Macky Sall a reprimir a oposição?
Os apoiantes de Sonko dizem que um sistema judicial manipulado está a perseguir o seu líder, uma acusação que o Presidente Macky Sall nega. Mas Sall tem alimentado a incerteza, recusando-se a declarar claramente se vai candidatar-se a um terceiro mandato presidencial.
Os críticos afirmam que isso violaria a Constituição do país.
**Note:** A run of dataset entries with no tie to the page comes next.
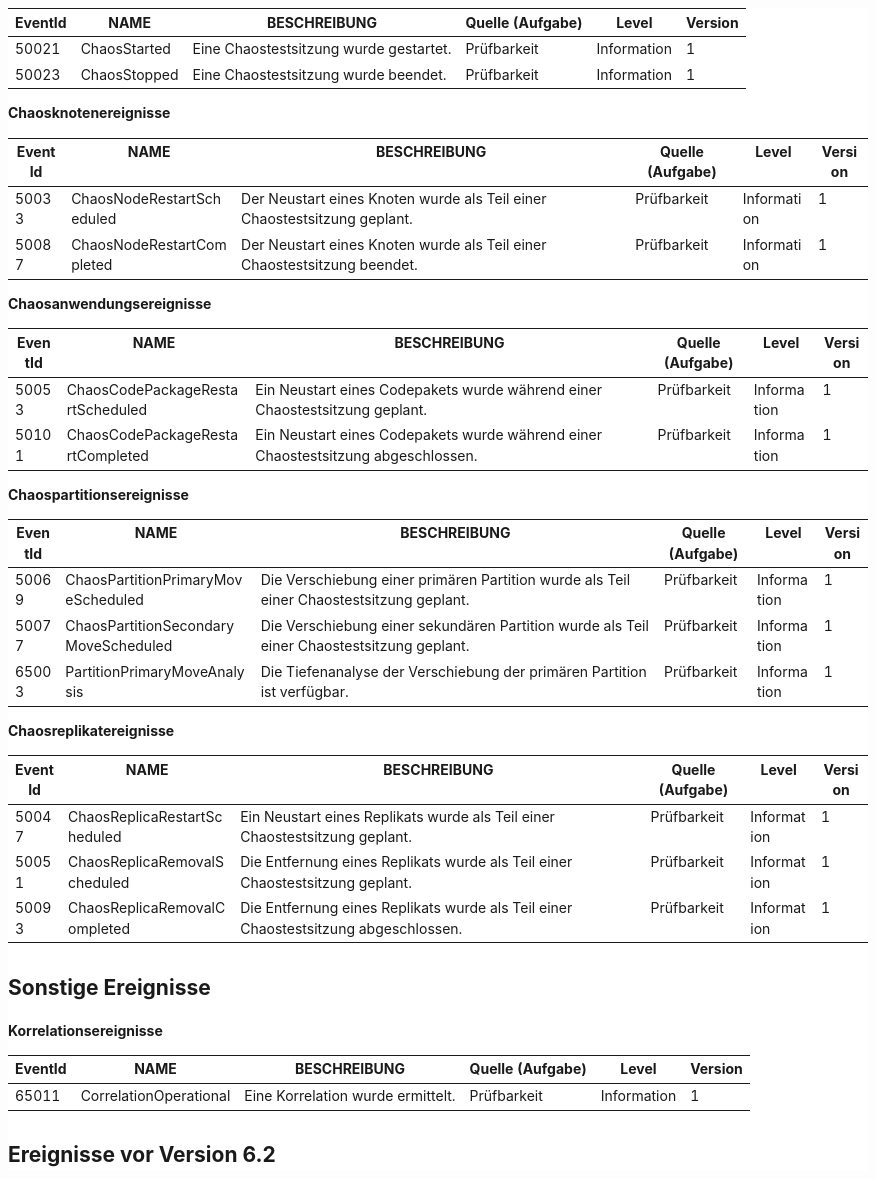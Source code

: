| EventId | NAME | BESCHREIBUNG |Quelle (Aufgabe) | Level | Version |
| --- | --- | ---| --- | --- | --- |
| 50021 | ChaosStarted | Eine Chaostestsitzung wurde gestartet. | Prüfbarkeit | Information | 1 |
| 50023 | ChaosStopped | Eine Chaostestsitzung wurde beendet. | Prüfbarkeit | Information | 1 |

**Chaosknotenereignisse**

| EventId | NAME | BESCHREIBUNG |Quelle (Aufgabe) | Level | Version |
| --- | --- | ---| --- | --- | --- |
| 50033 | ChaosNodeRestartScheduled | Der Neustart eines Knoten wurde als Teil einer Chaostestsitzung geplant. | Prüfbarkeit | Information | 1 |
| 50087 | ChaosNodeRestartCompleted | Der Neustart eines Knoten wurde als Teil einer Chaostestsitzung beendet. | Prüfbarkeit | Information | 1 |

**Chaosanwendungsereignisse**

| EventId | NAME | BESCHREIBUNG |Quelle (Aufgabe) | Level | Version |
| --- | --- | ---| --- | --- | --- |
| 50053 | ChaosCodePackageRestartScheduled | Ein Neustart eines Codepakets wurde während einer Chaostestsitzung geplant. | Prüfbarkeit | Information | 1 |
| 50101 | ChaosCodePackageRestartCompleted | Ein Neustart eines Codepakets wurde während einer Chaostestsitzung abgeschlossen. | Prüfbarkeit | Information | 1 |

**Chaospartitionsereignisse**

| EventId | NAME | BESCHREIBUNG |Quelle (Aufgabe) | Level | Version |
| --- | --- | ---| --- | --- | --- |
| 50069 | ChaosPartitionPrimaryMoveScheduled | Die Verschiebung einer primären Partition wurde als Teil einer Chaostestsitzung geplant. | Prüfbarkeit | Information | 1 |
| 50077 | ChaosPartitionSecondaryMoveScheduled | Die Verschiebung einer sekundären Partition wurde als Teil einer Chaostestsitzung geplant. | Prüfbarkeit | Information | 1 |
| 65003 | PartitionPrimaryMoveAnalysis | Die Tiefenanalyse der Verschiebung der primären Partition ist verfügbar. | Prüfbarkeit | Information | 1 |

**Chaosreplikatereignisse**

| EventId | NAME | BESCHREIBUNG |Quelle (Aufgabe) | Level | Version |
| --- | --- | ---| --- | --- | --- |
| 50047 | ChaosReplicaRestartScheduled | Ein Neustart eines Replikats wurde als Teil einer Chaostestsitzung geplant. | Prüfbarkeit | Information | 1 |
| 50051 | ChaosReplicaRemovalScheduled | Die Entfernung eines Replikats wurde als Teil einer Chaostestsitzung geplant. | Prüfbarkeit | Information | 1 |
| 50093 | ChaosReplicaRemovalCompleted | Die Entfernung eines Replikats wurde als Teil einer Chaostestsitzung abgeschlossen. | Prüfbarkeit | Information | 1 |

## <a name="other-events"></a>Sonstige Ereignisse

**Korrelationsereignisse**

| EventId | NAME | BESCHREIBUNG |Quelle (Aufgabe) | Level | Version |
| --- | --- | ---| --- | --- | --- |
| 65011 | CorrelationOperational | Eine Korrelation wurde ermittelt. | Prüfbarkeit | Information | 1 |

## <a name="events-prior-to-version-62"></a>Ereignisse vor Version 6.2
De todas as crises que o Senegal moderno enfrentou, esta "é a mais fácil de resolver", afirmaram três reputados analistas numa carta aberta, na segunda-feira.
"Bastaria que fosse dito: 'não vou candidatar-me a um terceiro mandato, porque isso seria uma desonra à minha palavra, ao meu país e sua Constituição'".
A carta foi redigida pelos premiados escritores Mohamed Mbougar Sarr e Boubacar Boris Diop, e por Felwine Sarr, que co-escreveu um relatório de referência sobre a restituição de artefatos culturais africanos.
Segundo Guillaume Soto-Mayor, investigador do Instituto do Médio Oriente, o anúncio de Macky Sall a um terceiro mandato pode desencadear uma revolta popular maciça e uma violência nunca vista no Senegal.
Outros especialistas senegaleses alertam para o fato de que, se a violência continuar, poderá não só desestabilizar o país, como também abrir caminho à violência jihadista, que já assolou grande parte da região - incluindo os vizinhos Mali e Burkina Faso.
Apelo à calma
"Entendemos que o Presidente Macky Sall tinha-se reunido com poderosos líderes religiosos do país para tentar apaziguar a situação e, por isso, não parece provável que o país caia no caos", disse Mawolo.
Maurice Soudieck Dione, professor associado da Universidade Gaston Berger de Saint Louis, em Dakar, disse à DW que "as autoridades e religiosos sempre desempenharam um papel de mediação durante as crises no Senegal, embora a sua influência tenha diminuído um pouco".
Enquanto muitos senegaleses querem que a agitação termine, outros dizem que vão continuar a protestar até que seja feita justiça para Sonko.
"Não aceitamos", disse Malang Coly, apoiante de Sonko. "Vamos lutar mesmo que o governo tenha prendido muitos dos nossos camaradas. Continuaremos a denunciar e se surgir a oportunidade, vamos protestar".
Sonko, que se tornou o rosto de uma frustração crescente contra o Presidente Macky Sall, está a recorrer do resultado de um outro processo por difamação que poderá prejudicar as suas intenções políticas.